What is expected:
Without including any picture, transcribe the entries below word for word.

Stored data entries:
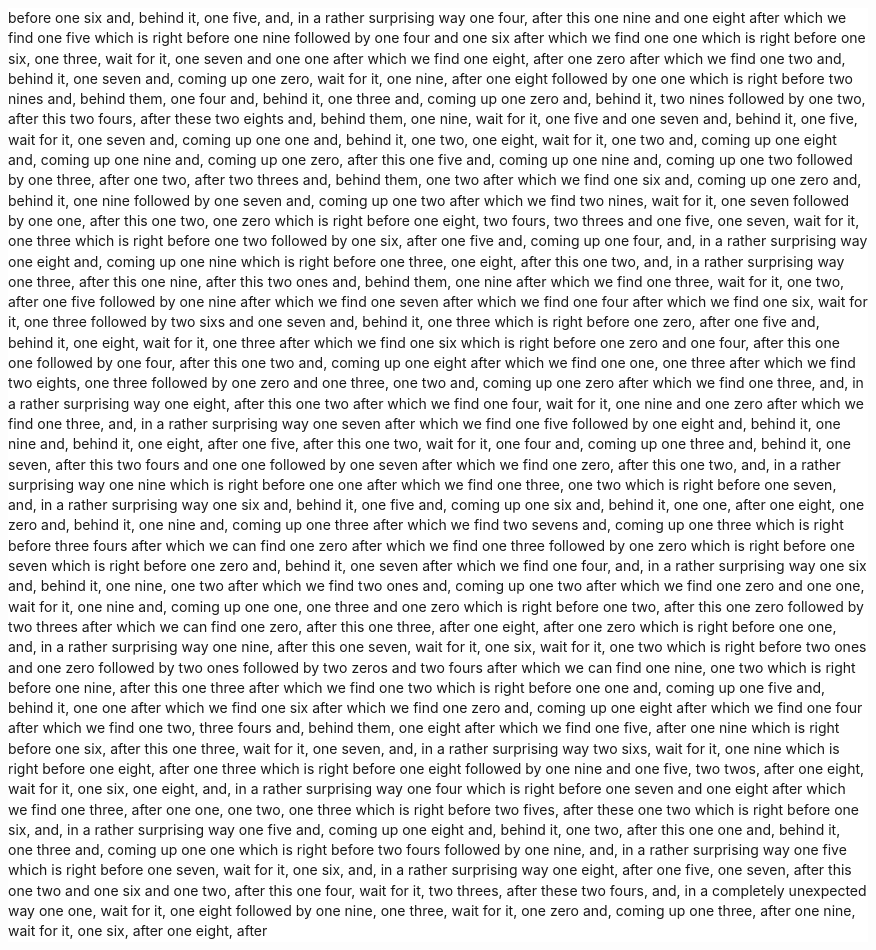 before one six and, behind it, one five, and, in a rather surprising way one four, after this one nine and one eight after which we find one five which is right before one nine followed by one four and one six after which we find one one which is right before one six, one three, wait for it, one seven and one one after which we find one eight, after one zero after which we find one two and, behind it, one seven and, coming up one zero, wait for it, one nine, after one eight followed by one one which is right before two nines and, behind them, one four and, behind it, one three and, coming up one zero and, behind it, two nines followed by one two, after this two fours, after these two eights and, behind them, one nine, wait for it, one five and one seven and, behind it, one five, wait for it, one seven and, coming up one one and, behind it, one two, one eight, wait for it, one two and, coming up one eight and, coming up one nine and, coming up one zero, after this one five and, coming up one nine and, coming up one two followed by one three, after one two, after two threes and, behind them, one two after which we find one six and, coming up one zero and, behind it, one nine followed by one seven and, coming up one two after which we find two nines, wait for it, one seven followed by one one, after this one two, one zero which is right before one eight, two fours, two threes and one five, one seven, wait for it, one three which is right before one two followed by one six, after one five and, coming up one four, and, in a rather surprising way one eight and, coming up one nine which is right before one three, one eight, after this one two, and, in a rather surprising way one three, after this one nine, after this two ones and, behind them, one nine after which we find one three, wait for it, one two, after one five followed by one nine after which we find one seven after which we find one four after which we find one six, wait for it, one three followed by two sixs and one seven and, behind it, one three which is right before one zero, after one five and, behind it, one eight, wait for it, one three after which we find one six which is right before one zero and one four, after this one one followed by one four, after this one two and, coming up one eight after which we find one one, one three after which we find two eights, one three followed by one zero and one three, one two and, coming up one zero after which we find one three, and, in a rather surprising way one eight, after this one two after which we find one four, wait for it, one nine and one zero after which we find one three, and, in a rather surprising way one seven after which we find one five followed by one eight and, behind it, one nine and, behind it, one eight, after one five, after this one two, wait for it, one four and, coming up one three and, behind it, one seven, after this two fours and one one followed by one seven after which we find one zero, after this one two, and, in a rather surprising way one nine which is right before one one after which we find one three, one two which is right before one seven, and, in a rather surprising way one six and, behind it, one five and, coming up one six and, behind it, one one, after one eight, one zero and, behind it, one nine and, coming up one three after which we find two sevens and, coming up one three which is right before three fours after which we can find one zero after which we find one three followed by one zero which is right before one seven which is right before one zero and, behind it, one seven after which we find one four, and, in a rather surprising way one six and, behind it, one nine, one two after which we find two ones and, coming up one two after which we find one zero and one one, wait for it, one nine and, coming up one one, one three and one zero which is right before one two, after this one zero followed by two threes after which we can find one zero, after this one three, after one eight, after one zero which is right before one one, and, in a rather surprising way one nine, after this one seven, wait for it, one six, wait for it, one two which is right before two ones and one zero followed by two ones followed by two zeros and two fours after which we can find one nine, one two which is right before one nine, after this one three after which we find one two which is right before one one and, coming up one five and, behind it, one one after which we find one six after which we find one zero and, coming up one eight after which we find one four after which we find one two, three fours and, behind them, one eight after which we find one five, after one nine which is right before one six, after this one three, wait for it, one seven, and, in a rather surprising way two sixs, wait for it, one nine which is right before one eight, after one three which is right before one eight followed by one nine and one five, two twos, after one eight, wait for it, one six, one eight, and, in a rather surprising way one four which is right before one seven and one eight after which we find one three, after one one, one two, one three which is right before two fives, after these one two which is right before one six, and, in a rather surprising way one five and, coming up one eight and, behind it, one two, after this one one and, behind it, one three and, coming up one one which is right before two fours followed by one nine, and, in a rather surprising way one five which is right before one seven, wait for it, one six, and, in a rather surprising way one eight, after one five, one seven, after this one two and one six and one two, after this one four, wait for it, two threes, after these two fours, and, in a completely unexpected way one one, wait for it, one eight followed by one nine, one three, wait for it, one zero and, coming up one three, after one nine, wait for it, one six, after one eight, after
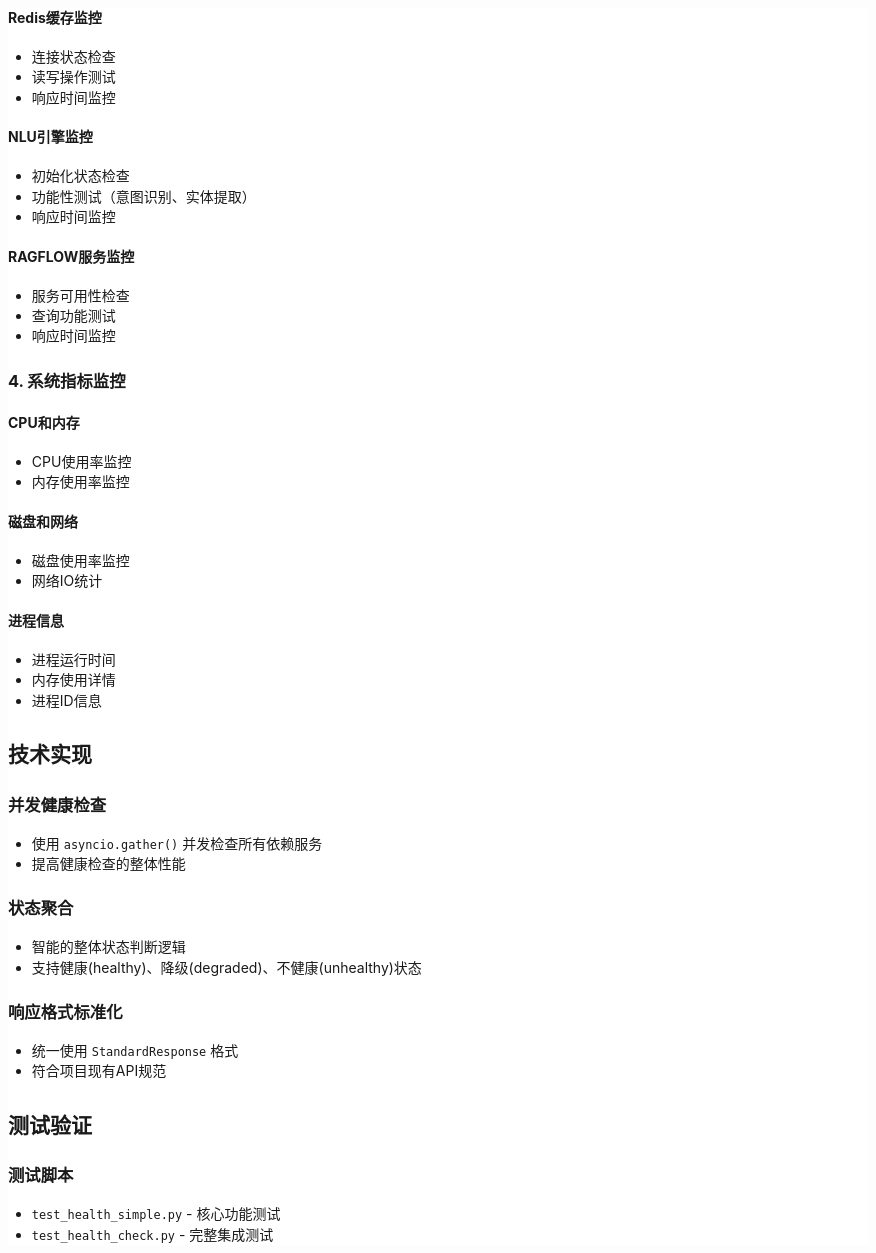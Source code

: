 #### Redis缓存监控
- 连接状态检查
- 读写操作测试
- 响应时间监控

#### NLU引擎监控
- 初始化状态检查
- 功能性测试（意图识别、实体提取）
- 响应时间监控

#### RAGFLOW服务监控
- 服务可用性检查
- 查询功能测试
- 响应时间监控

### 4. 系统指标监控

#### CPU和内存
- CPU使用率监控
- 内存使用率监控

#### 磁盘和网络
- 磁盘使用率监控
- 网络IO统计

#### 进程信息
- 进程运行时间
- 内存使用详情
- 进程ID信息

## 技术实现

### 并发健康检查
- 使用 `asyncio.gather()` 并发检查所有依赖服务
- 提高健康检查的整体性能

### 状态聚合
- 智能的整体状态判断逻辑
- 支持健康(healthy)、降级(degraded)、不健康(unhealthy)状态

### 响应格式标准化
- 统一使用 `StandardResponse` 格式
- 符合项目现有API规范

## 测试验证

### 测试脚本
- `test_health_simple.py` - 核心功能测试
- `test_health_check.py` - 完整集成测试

Solved exercise:
 before one six and, behind it, one five, and, in a rather surprising way one four, after this one nine and one eight after which we find one five which is right before one nine followed by one four and one six after which we find one one which is right before one six, one three, wait for it, one seven and one one after which we find one eight, after one zero after which we find one two and, behind it, one seven and, coming up one zero, wait for it, one nine, after one eight followed by one one which is right before two nines and, behind them, one four and, behind it, one three and, coming up one zero and, behind it, two nines followed by one two, after this two fours, after these two eights and, behind them, one nine, wait for it, one five and one seven and, behind it, one five, wait for it, one seven and, coming up one one and, behind it, one two, one eight, wait for it, one two and, coming up one eight and, coming up one nine and, coming up one zero, after this one five and, coming up one nine and, coming up one two followed by one three, after one two, after two threes and, behind them, one two after which we find one six and, coming up one zero and, behind it, one nine followed by one seven and, coming up one two after which we find two nines, wait for it, one seven followed by one one, after this one two, one zero which is right before one eight, two fours, two threes and one five, one seven, wait for it, one three which is right before one two followed by one six, after one five and, coming up one four, and, in a rather surprising way one eight and, coming up one nine which is right before one three, one eight, after this one two, and, in a rather surprising way one three, after this one nine, after this two ones and, behind them, one nine after which we find one three, wait for it, one two, after one five followed by one nine after which we find one seven after which we find one four after which we find one six, wait for it, one three followed by two sixs and one seven and, behind it, one three which is right before one zero, after one five and, behind it, one eight, wait for it, one three after which we find one six which is right before one zero and one four, after this one one followed by one four, after this one two and, coming up one eight after which we find one one, one three after which we find two eights, one three followed by one zero and one three, one two and, coming up one zero after which we find one three, and, in a rather surprising way one eight, after this one two after which we find one four, wait for it, one nine and one zero after which we find one three, and, in a rather surprising way one seven after which we find one five followed by one eight and, behind it, one nine and, behind it, one eight, after one five, after this one two, wait for it, one four and, coming up one three and, behind it, one seven, after this two fours and one one followed by one seven after which we find one zero, after this one two, and, in a rather surprising way one nine which is right before one one after which we find one three, one two which is right before one seven, and, in a rather surprising way one six and, behind it, one five and, coming up one six and, behind it, one one, after one eight, one zero and, behind it, one nine and, coming up one three after which we find two sevens and, coming up one three which is right before three fours after which we can find one zero after which we find one three followed by one zero which is right before one seven which is right before one zero and, behind it, one seven after which we find one four, and, in a rather surprising way one six and, behind it, one nine, one two after which we find two ones and, coming up one two after which we find one zero and one one, wait for it, one nine and, coming up one one, one three and one zero which is right before one two, after this one zero followed by two threes after which we can find one zero, after this one three, after one eight, after one zero which is right before one one, and, in a rather surprising way one nine, after this one seven, wait for it, one six, wait for it, one two which is right before two ones and one zero followed by two ones followed by two zeros and two fours after which we can find one nine, one two which is right before one nine, after this one three after which we find one two which is right before one one and, coming up one five and, behind it, one one after which we find one six after which we find one zero and, coming up one eight after which we find one four after which we find one two, three fours and, behind them, one eight after which we find one five, after one nine which is right before one six, after this one three, wait for it, one seven, and, in a rather surprising way two sixs, wait for it, one nine which is right before one eight, after one three which is right before one eight followed by one nine and one five, two twos, after one eight, wait for it, one six, one eight, and, in a rather surprising way one four which is right before one seven and one eight after which we find one three, after one one, one two, one three which is right before two fives, after these one two which is right before one six, and, in a rather surprising way one five and, coming up one eight and, behind it, one two, after this one one and, behind it, one three and, coming up one one which is right before two fours followed by one nine, and, in a rather surprising way one five which is right before one seven, wait for it, one six, and, in a rather surprising way one eight, after one five, one seven, after this one two and one six and one two, after this one four, wait for it, two threes, after these two fours, and, in a completely unexpected way one one, wait for it, one eight followed by one nine, one three, wait for it, one zero and, coming up one three, after one nine, wait for it, one six, after one eight, after
Source code

: #### Redis缓存监控
- 连接状态检查
- 读写操作测试
- 响应时间监控

#### NLU引擎监控
- 初始化状态检查
- 功能性测试（意图识别、实体提取）
- 响应时间监控

#### RAGFLOW服务监控
- 服务可用性检查
- 查询功能测试
- 响应时间监控

### 4. 系统指标监控

#### CPU和内存
- CPU使用率监控
- 内存使用率监控

#### 磁盘和网络
- 磁盘使用率监控
- 网络IO统计

#### 进程信息
- 进程运行时间
- 内存使用详情
- 进程ID信息

## 技术实现

### 并发健康检查
- 使用 `asyncio.gather()` 并发检查所有依赖服务
- 提高健康检查的整体性能

### 状态聚合
- 智能的整体状态判断逻辑
- 支持健康(healthy)、降级(degraded)、不健康(unhealthy)状态

### 响应格式标准化
- 统一使用 `StandardResponse` 格式
- 符合项目现有API规范

## 测试验证

### 测试脚本
- `test_health_simple.py` - 核心功能测试
- `test_health_check.py` - 完整集成测试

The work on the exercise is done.